Below are the entries; give again exactly the lines from the one mentioning "select **New Server Role...**.</span></span>" through the one mentioning "Role** dialog box.</span></span>", inclusive.

▬▬▬

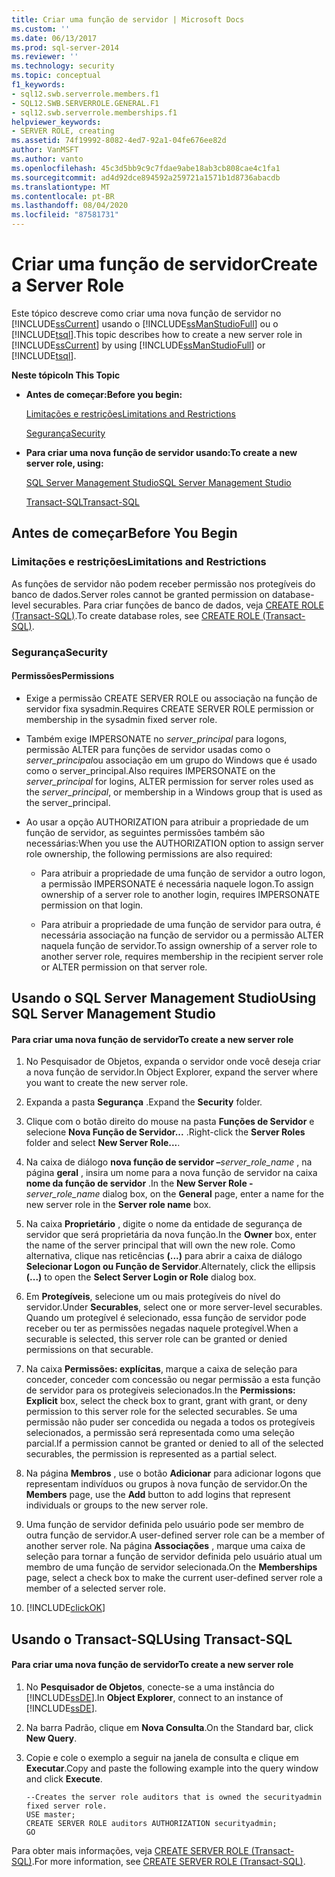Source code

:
 ```yaml
---
title: Criar uma função de servidor | Microsoft Docs
ms.custom: ''
ms.date: 06/13/2017
ms.prod: sql-server-2014
ms.reviewer: ''
ms.technology: security
ms.topic: conceptual
f1_keywords:
- sql12.swb.serverrole.members.f1
- SQL12.SWB.SERVERROLE.GENERAL.F1
- sql12.swb.serverrole.memberships.f1
helpviewer_keywords:
- SERVER ROLE, creating
ms.assetid: 74f19992-8082-4ed7-92a1-04fe676ee82d
author: VanMSFT
ms.author: vanto
ms.openlocfilehash: 45c3d5bb9c9c7fdae9abe18ab3cb808cae4c1fa1
ms.sourcegitcommit: ad4d92dce894592a259721a1571b1d8736abacdb
ms.translationtype: MT
ms.contentlocale: pt-BR
ms.lasthandoff: 08/04/2020
ms.locfileid: "87581731"
---
```

# <a name="create-a-server-role"></a><span data-ttu-id="243df-102">Criar uma função de servidor</span><span class="sxs-lookup"><span data-stu-id="243df-102">Create a Server Role</span></span>
  <span data-ttu-id="243df-103">Este tópico descreve como criar uma nova função de servidor no [!INCLUDE[ssCurrent](../../../includes/sscurrent-md.md)] usando o [!INCLUDE[ssManStudioFull](../../../includes/ssmanstudiofull-md.md)] ou o [!INCLUDE[tsql](../../../includes/tsql-md.md)].</span><span class="sxs-lookup"><span data-stu-id="243df-103">This topic describes how to create a new server role in [!INCLUDE[ssCurrent](../../../includes/sscurrent-md.md)] by using [!INCLUDE[ssManStudioFull](../../../includes/ssmanstudiofull-md.md)] or [!INCLUDE[tsql](../../../includes/tsql-md.md)].</span></span>  
  
 <span data-ttu-id="243df-104">**Neste tópico**</span><span class="sxs-lookup"><span data-stu-id="243df-104">**In This Topic**</span></span>  
  
-   <span data-ttu-id="243df-105">**Antes de começar:**</span><span class="sxs-lookup"><span data-stu-id="243df-105">**Before you begin:**</span></span>  
  
     [<span data-ttu-id="243df-106">Limitações e restrições</span><span class="sxs-lookup"><span data-stu-id="243df-106">Limitations and Restrictions</span></span>](#Restrictions)  
  
     [<span data-ttu-id="243df-107">Segurança</span><span class="sxs-lookup"><span data-stu-id="243df-107">Security</span></span>](#Security)  
  
-   <span data-ttu-id="243df-108">**Para criar uma nova função de servidor usando:**</span><span class="sxs-lookup"><span data-stu-id="243df-108">**To create a new server role, using:**</span></span>  
  
     [<span data-ttu-id="243df-109">SQL Server Management Studio</span><span class="sxs-lookup"><span data-stu-id="243df-109">SQL Server Management Studio</span></span>](#SSMSProcedure)  
  
     [<span data-ttu-id="243df-110">Transact-SQL</span><span class="sxs-lookup"><span data-stu-id="243df-110">Transact-SQL</span></span>](#TsqlProcedure)  
  
##  <a name="before-you-begin"></a><a name="BeforeYouBegin"></a> <span data-ttu-id="243df-111">Antes de começar</span><span class="sxs-lookup"><span data-stu-id="243df-111">Before You Begin</span></span>  
  
###  <a name="limitations-and-restrictions"></a><a name="Restrictions"></a> <span data-ttu-id="243df-112">Limitações e restrições</span><span class="sxs-lookup"><span data-stu-id="243df-112">Limitations and Restrictions</span></span>  
 <span data-ttu-id="243df-113">As funções de servidor não podem receber permissão nos protegíveis do banco de dados.</span><span class="sxs-lookup"><span data-stu-id="243df-113">Server roles cannot be granted permission on database-level securables.</span></span> <span data-ttu-id="243df-114">Para criar funções de banco de dados, veja [CREATE ROLE &#40;Transact-SQL&#41;](/sql/t-sql/statements/create-role-transact-sql).</span><span class="sxs-lookup"><span data-stu-id="243df-114">To create database roles, see [CREATE ROLE &#40;Transact-SQL&#41;](/sql/t-sql/statements/create-role-transact-sql).</span></span>  
  
###  <a name="security"></a><a name="Security"></a> <span data-ttu-id="243df-115">Segurança</span><span class="sxs-lookup"><span data-stu-id="243df-115">Security</span></span>  
  
####  <a name="permissions"></a><a name="Permissions"></a> <span data-ttu-id="243df-116">Permissões</span><span class="sxs-lookup"><span data-stu-id="243df-116">Permissions</span></span>  
  
-   <span data-ttu-id="243df-117">Exige a permissão CREATE SERVER ROLE ou associação na função de servidor fixa sysadmin.</span><span class="sxs-lookup"><span data-stu-id="243df-117">Requires CREATE SERVER ROLE permission or membership in the sysadmin fixed server role.</span></span>  
  
-   <span data-ttu-id="243df-118">Também exige IMPERSONATE no *server_principal* para logons, permissão ALTER para funções de servidor usadas como o *server_principal*ou associação em um grupo do Windows que é usado como o server_principal.</span><span class="sxs-lookup"><span data-stu-id="243df-118">Also requires IMPERSONATE on the *server_principal* for logins, ALTER permission for server roles used as the *server_principal*, or membership in a Windows group that is used as the server_principal.</span></span>  
  
-   <span data-ttu-id="243df-119">Ao usar a opção AUTHORIZATION para atribuir a propriedade de um função de servidor, as seguintes permissões também são necessárias:</span><span class="sxs-lookup"><span data-stu-id="243df-119">When you use the AUTHORIZATION option to assign server role ownership, the following permissions are also required:</span></span>  
  
    -   <span data-ttu-id="243df-120">Para atribuir a propriedade de uma função de servidor a outro logon, a permissão IMPERSONATE é necessária naquele logon.</span><span class="sxs-lookup"><span data-stu-id="243df-120">To assign ownership of a server role to another login, requires IMPERSONATE permission on that login.</span></span>  
  
    -   <span data-ttu-id="243df-121">Para atribuir a propriedade de uma função de servidor para outra, é necessária associação na função de servidor ou a permissão ALTER naquela função de servidor.</span><span class="sxs-lookup"><span data-stu-id="243df-121">To assign ownership of a server role to another server role, requires membership in the recipient server role or ALTER permission on that server role.</span></span>  
  
##  <a name="using-sql-server-management-studio"></a><a name="SSMSProcedure"></a> <span data-ttu-id="243df-122">Usando o SQL Server Management Studio</span><span class="sxs-lookup"><span data-stu-id="243df-122">Using SQL Server Management Studio</span></span>  
  
#### <a name="to-create-a-new-server-role"></a><span data-ttu-id="243df-123">Para criar uma nova função de servidor</span><span class="sxs-lookup"><span data-stu-id="243df-123">To create a new server role</span></span>  
  
1.  <span data-ttu-id="243df-124">No Pesquisador de Objetos, expanda o servidor onde você deseja criar a nova função de servidor.</span><span class="sxs-lookup"><span data-stu-id="243df-124">In Object Explorer, expand the server where you want to create the new server role.</span></span>  
  
2.  <span data-ttu-id="243df-125">Expanda a pasta **Segurança** .</span><span class="sxs-lookup"><span data-stu-id="243df-125">Expand the **Security** folder.</span></span>  
  
3.  <span data-ttu-id="243df-126">Clique com o botão direito do mouse na pasta **Funções de Servidor** e selecione **Nova Função de Servidor...** .</span><span class="sxs-lookup"><span data-stu-id="243df-126">Right-click the **Server Roles** folder and select **New Server Role...**.</span></span>  
  
4.  <span data-ttu-id="243df-127">Na caixa de diálogo **nova função de servidor –**_server_role_name_ , na página **geral** , insira um nome para a nova função de servidor na caixa **nome da função de servidor** .</span><span class="sxs-lookup"><span data-stu-id="243df-127">In the **New Server Role -**_server_role_name_ dialog box, on the **General** page, enter a name for the new server role in the **Server role name** box.</span></span>  
  
5.  <span data-ttu-id="243df-128">Na caixa **Proprietário** , digite o nome da entidade de segurança de servidor que será proprietária da nova função.</span><span class="sxs-lookup"><span data-stu-id="243df-128">In the **Owner** box, enter the name of the server principal that will own the new role.</span></span> <span data-ttu-id="243df-129">Como alternativa, clique nas reticências **(...)** para abrir a caixa de diálogo **Selecionar Logon ou Função de Servidor**.</span><span class="sxs-lookup"><span data-stu-id="243df-129">Alternately, click the ellipsis **(...)** to open the **Select Server Login or Role** dialog box.</span></span>  
  
6.  <span data-ttu-id="243df-130">Em **Protegíveis**, selecione um ou mais protegíveis do nível do servidor.</span><span class="sxs-lookup"><span data-stu-id="243df-130">Under **Securables**, select one or more server-level securables.</span></span> <span data-ttu-id="243df-131">Quando um protegível é selecionado, essa função de servidor pode receber ou ter as permissões negadas naquele protegível.</span><span class="sxs-lookup"><span data-stu-id="243df-131">When a securable is selected, this server role can be granted or denied permissions on that securable.</span></span>  
  
7.  <span data-ttu-id="243df-132">Na caixa **Permissões: explícitas**, marque a caixa de seleção para conceder, conceder com concessão ou negar permissão a esta função de servidor para os protegíveis selecionados.</span><span class="sxs-lookup"><span data-stu-id="243df-132">In the **Permissions: Explicit** box, select the check box to grant, grant with grant, or deny permission to this server role for the selected securables.</span></span> <span data-ttu-id="243df-133">Se uma permissão não puder ser concedida ou negada a todos os protegíveis selecionados, a permissão será representada como uma seleção parcial.</span><span class="sxs-lookup"><span data-stu-id="243df-133">If a permission cannot be granted or denied to all of the selected securables, the permission is represented as a partial select.</span></span>  
  
8.  <span data-ttu-id="243df-134">Na página **Membros** , use o botão **Adicionar** para adicionar logons que representam indivíduos ou grupos à nova função de servidor.</span><span class="sxs-lookup"><span data-stu-id="243df-134">On the **Members** page, use the **Add** button to add logins that represent individuals or groups to the new server role.</span></span>  
  
9. <span data-ttu-id="243df-135">Uma função de servidor definida pelo usuário pode ser membro de outra função de servidor.</span><span class="sxs-lookup"><span data-stu-id="243df-135">A user-defined server role can be a member of another server role.</span></span> <span data-ttu-id="243df-136">Na página **Associações** , marque uma caixa de seleção para tornar a função de servidor definida pelo usuário atual um membro de uma função de servidor selecionada.</span><span class="sxs-lookup"><span data-stu-id="243df-136">On the **Memberships** page, select a check box to make the current user-defined server role a member of a selected server role.</span></span>  
  
10. [!INCLUDE[clickOK](../../../includes/clickok-md.md)]  
  
##  <a name="using-transact-sql"></a><a name="TsqlProcedure"></a> <span data-ttu-id="243df-137">Usando o Transact-SQL</span><span class="sxs-lookup"><span data-stu-id="243df-137">Using Transact-SQL</span></span>  
  
#### <a name="to-create-a-new-server-role"></a><span data-ttu-id="243df-138">Para criar uma nova função de servidor</span><span class="sxs-lookup"><span data-stu-id="243df-138">To create a new server role</span></span>  
  
1.  <span data-ttu-id="243df-139">No **Pesquisador de Objetos**, conecte-se a uma instância do [!INCLUDE[ssDE](../../../includes/ssde-md.md)].</span><span class="sxs-lookup"><span data-stu-id="243df-139">In **Object Explorer**, connect to an instance of [!INCLUDE[ssDE](../../../includes/ssde-md.md)].</span></span>  
  
2.  <span data-ttu-id="243df-140">Na barra Padrão, clique em **Nova Consulta**.</span><span class="sxs-lookup"><span data-stu-id="243df-140">On the Standard bar, click **New Query**.</span></span>  
  
3.  <span data-ttu-id="243df-141">Copie e cole o exemplo a seguir na janela de consulta e clique em **Executar**.</span><span class="sxs-lookup"><span data-stu-id="243df-141">Copy and paste the following example into the query window and click **Execute**.</span></span>  
  
    ```  
    --Creates the server role auditors that is owned the securityadmin fixed server role.  
    USE master;  
    CREATE SERVER ROLE auditors AUTHORIZATION securityadmin;  
    GO  
    ```  
  
 <span data-ttu-id="243df-142">Para obter mais informações, veja [CREATE SERVER ROLE &#40;Transact-SQL&#41;](/sql/t-sql/statements/create-server-role-transact-sql).</span><span class="sxs-lookup"><span data-stu-id="243df-142">For more information, see [CREATE SERVER ROLE &#40;Transact-SQL&#41;](/sql/t-sql/statements/create-server-role-transact-sql).</span></span>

▬▬▬

■ Answer area:
3.  <span data-ttu-id="243df-126">Clique com o botão direito do mouse na pasta **Funções de Servidor** e selecione **Nova Função de Servidor...** .</span><span class="sxs-lookup"><span data-stu-id="243df-126">Right-click the **Server Roles** folder and select **New Server Role...**.</span></span>  
  
4.  <span data-ttu-id="243df-127">Na caixa de diálogo **nova função de servidor –**_server_role_name_ , na página **geral** , insira um nome para a nova função de servidor na caixa **nome da função de servidor** .</span><span class="sxs-lookup"><span data-stu-id="243df-127">In the **New Server Role -**_server_role_name_ dialog box, on the **General** page, enter a name for the new server role in the **Server role name** box.</span></span>  
  
5.  <span data-ttu-id="243df-128">Na caixa **Proprietário** , digite o nome da entidade de segurança de servidor que será proprietária da nova função.</span><span class="sxs-lookup"><span data-stu-id="243df-128">In the **Owner** box, enter the name of the server principal that will own the new role.</span></span> <span data-ttu-id="243df-129">Como alternativa, clique nas reticências **(...)** para abrir a caixa de diálogo **Selecionar Logon ou Função de Servidor**.</span><span class="sxs-lookup"><span data-stu-id="243df-129">Alternately, click the ellipsis **(...)** to open the **Select Server Login or Role** dialog box.</span></span>  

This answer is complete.